Council Member-elect Pierina Ana Sanchez, who will represent the Bronx come January, said that resources must be put toward voter education. “One of the biggest powers we have in the City Council is the power of the budget,” she said. “Next year, when we are negotiating our first budget as a City Council, there’s going to be a question about how much money we allocate to the education that is needed to inform New York City that this is a new right that our immigrant New Yorkers have.”

And then there’s the task of ensuring the New York City Board of Elections is able to facilitate the implementation of this measure. The Board of Elections is the frequent subject of scrutiny, thanks to problems ranging from the botched release of election results and absentee ballots to  broken voting machines and voter purges.I’m always worried about the BOE. It’s like Groundhog Day with the BOE,” Council Speaker Corey Johnson said on Thursday, when asked about their ability to implement the noncitizen voting measure. Asked whether he trusted the board enough to do it, Johnson said, “It’s trust, but verify. I don’t know. They screw things up a lot.” 

Advocates for the bill said that resources and training for the board will be key. “We have to make sure that they have appropriate trainings for their staff, and that their staff understand what this law means and who is now enfranchised so that when people are registering, that their voter registration forms get processed, and then when they get to the ballot box, that they're able to vote and that they're not turned away,” Awawdeh said. 
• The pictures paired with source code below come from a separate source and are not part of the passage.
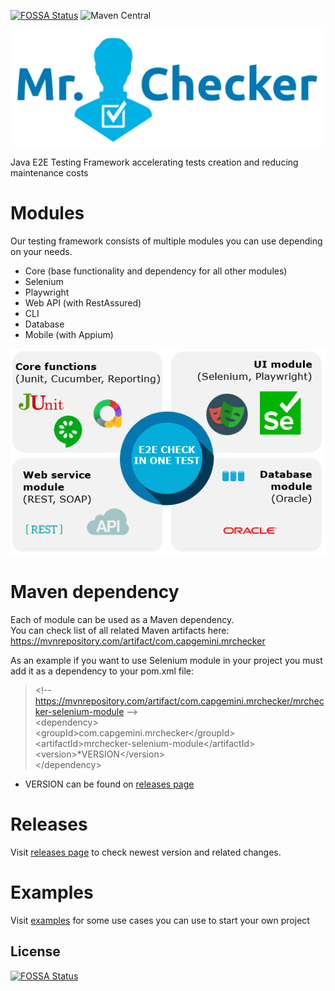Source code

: [![FOSSA Status](https://app.fossa.io/api/projects/git%2Bgithub.com%2Fdevonfw%2Fdevonfw-testing.svg?type=shield)](https://app.fossa.io/projects/git%2Bgithub.com%2Fdevonfw%2Fdevonfw-testing?ref=badge_shield)
![Maven Central](https://img.shields.io/maven-central/v/com.capgemini.mrchecker/mrchecker-core-module)

![MrChecker.png](resources%2Fimg%2FMrChecker.png)

Java E2E Testing Framework accelerating tests creation and reducing maintenance costs

# Modules #

Our testing framework consists of multiple modules you can use depending on your needs. 
* Core (base functionality and dependency for all other modules)
* Selenium
* Playwright
* Web API (with RestAssured)
* CLI
* Database
* Mobile (with Appium)


![Modules.PNG](resources%2Fimg%2FModules.PNG)

# Maven dependency #

Each of module can be used as a Maven dependency. \
You can check list of all related Maven artifacts here:
https://mvnrepository.com/artifact/com.capgemini.mrchecker

As an example if you want to use Selenium module in your project you must add it as a dependency to your pom.xml file:

> &lt;!-- https://mvnrepository.com/artifact/com.capgemini.mrchecker/mrchecker-selenium-module --&gt; \
 &lt;dependency&gt; \
    &lt;groupId&gt;com.capgemini.mrchecker&lt;/groupId&gt; \
    &lt;artifactId&gt;mrchecker-selenium-module&lt;/artifactId&gt; \
    &lt;version&gt;*VERSION&lt;/version&gt; \
 &lt;/dependency&gt;

* VERSION can be found on [releases page](https://github.com/devonfw-forge/mrchecker-source/releases)

# Releases #

Visit [releases page](https://github.com/devonfw-forge/mrchecker-source/releases) to check newest version and related changes.

# Examples #

Visit [examples](https://github.com/devonfw/mrchecker) for some use cases you can use to start your own project

## License
[![FOSSA Status](https://app.fossa.io/api/projects/git%2Bgithub.com%2Fdevonfw%2Fdevonfw-testing.svg?type=large)](https://app.fossa.io/projects/git%2Bgithub.com%2Fdevonfw%2Fdevonfw-testing?ref=badge_large)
While much of that work still remains, lawmakers, advocates and immigrants who fought for the passage of the bill found a little time Thursday to revel in their success. Immigrant New Yorkers who will be affected by the legislation joined lawmakers in heralding the bill’s impending passage, including Melissa John, the founder of RepresentWe, a group that supports the bill, and a green card holder. “Today I’m finally being seen, I’m finally being heard as part of the democratic process,” John said on the steps of City Hall.